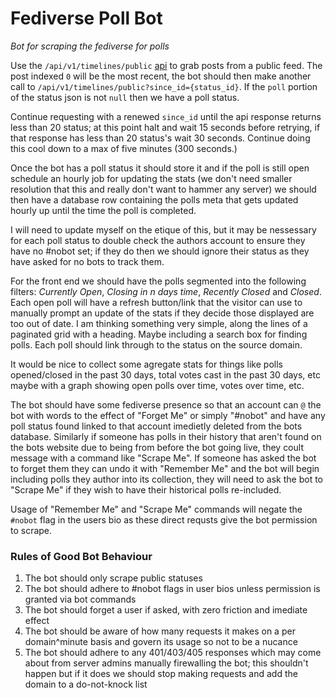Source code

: # Fediverse Poll Bot
_Bot for scraping the fediverse for polls_

Use the `/api/v1/timelines/public` [api](https://docs.joinmastodon.org/api/rest/timelines/#get-api-v1-timelines-public) to grab posts from a public feed. The post indexed `0` will be the most recent, the bot should then make another call to `/api/v1/timelines/public?since_id={status_id}`. If the `poll` portion of the status json is not `null` then we have a poll status.

Continue requesting with a renewed `since_id` until the api response returns less than 20 status; at this point halt and wait 15 seconds before retrying, if that response has less than 20 status's wait 30 seconds. Continue doing this cool down to a max of five minutes (300 seconds.)

Once the bot has a poll status it should store it and if the poll is still open schedule an hourly job for updating the stats (we don't need smaller resolution that this and really don't want to hammer any server) we should then have a database row containing the polls meta that gets updated hourly up until the time the poll is completed.

I will need to update myself on the etique of this, but it may be nessessary for each poll status to double check the authors account to ensure they have no #nobot set; if they do then we should ignore their status as they have asked for no bots to track them.

For the front end we should have the polls segmented into the following filters: _Currently Open_, _Closing in n days time_, _Recently Closed_ and _Closed_. Each open poll will have a refresh button/link that the visitor can use to manually prompt an update of the stats if they decide those displayed are too out of date. I am thinking something very simple, along the lines of a paginated grid with a heading. Maybe including a search box for finding polls. Each poll should link through to the status on the source domain.

It would be nice to collect some agregate stats for things like polls opened/closed in the past 30 days, total votes cast in the past 30 days, etc maybe with a graph showing open polls over time, votes over time, etc.

The bot should have some fediverse presence so that an account can `@` the bot with words to the effect of "Forget Me" or simply "#nobot" and have any poll status found linked to that account imedietly deleted from the bots database. Similarly if someone has polls in their history that aren't found on the bots website due to being from before the bot going live, they coult message with a command like "Scrape Me". If someone has asked the bot to forget them they can undo it with "Remember Me" and the bot will begin including polls they author into its collection, they will need to ask the bot to "Scrape Me" if they wish to have their historical polls re-included.

Usage of "Remember Me" and "Scrape Me" commands will negate the `#nobot` flag in the users bio as these direct requsts give the bot permission to scrape.

### Rules of Good Bot Behaviour

1. The bot should only scrape public statuses
2. The bot should adhere to #nobot flags in user bios unless permission is granted via bot commands
3. The bot should forget a user if asked, with zero friction and imediate effect
4. The bot should be aware of how many requests it makes on a per domain^minute basis and govern its usage so not to be a nucance
5. The bot should adhere to any 401/403/405 responses which may come about from server admins manually firewalling the bot; this shouldn't happen but if it does we should stop making requests and add the domain to a do-not-knock list
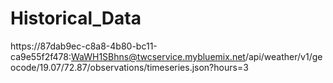 # Historical_Data

https://87dab9ec-c8a8-4b80-bc11-ca9e55f2f478:WaWH1SBhns@twcservice.mybluemix.net/api/weather/v1/geocode/19.07/72.87/observations/timeseries.json?hours=3
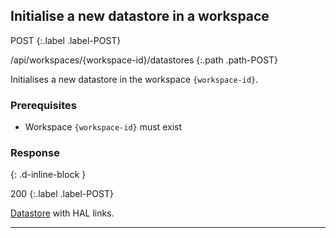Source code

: ## Initialise a new datastore in a workspace

POST
{:.label .label-POST}

/api/workspaces/{workspace-id}/datastores
{:.path .path-POST}

Initialises a new datastore in the workspace `{workspace-id}`.

### Prerequisites
- Workspace `{workspace-id}` must exist

### Response
{: .d-inline-block }

200
{:.label .label-POST}

[Datastore](#datastore) with HAL links.

---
——————————
▶ [PROBLEM DETAILS]
Taking the line with "Once the bot" as the first and the line with "I will need" as the last, retype that stretch of the data above exactly, with no other lines.

▶ [RESPONSE BOX]
Once the bot has a poll status it should store it and if the poll is still open schedule an hourly job for updating the stats (we don't need smaller resolution that this and really don't want to hammer any server) we should then have a database row containing the polls meta that gets updated hourly up until the time the poll is completed.

I will need to update myself on the etique of this, but it may be nessessary for each poll status to double check the authors account to ensure they have no #nobot set; if they do then we should ignore their status as they have asked for no bots to track them.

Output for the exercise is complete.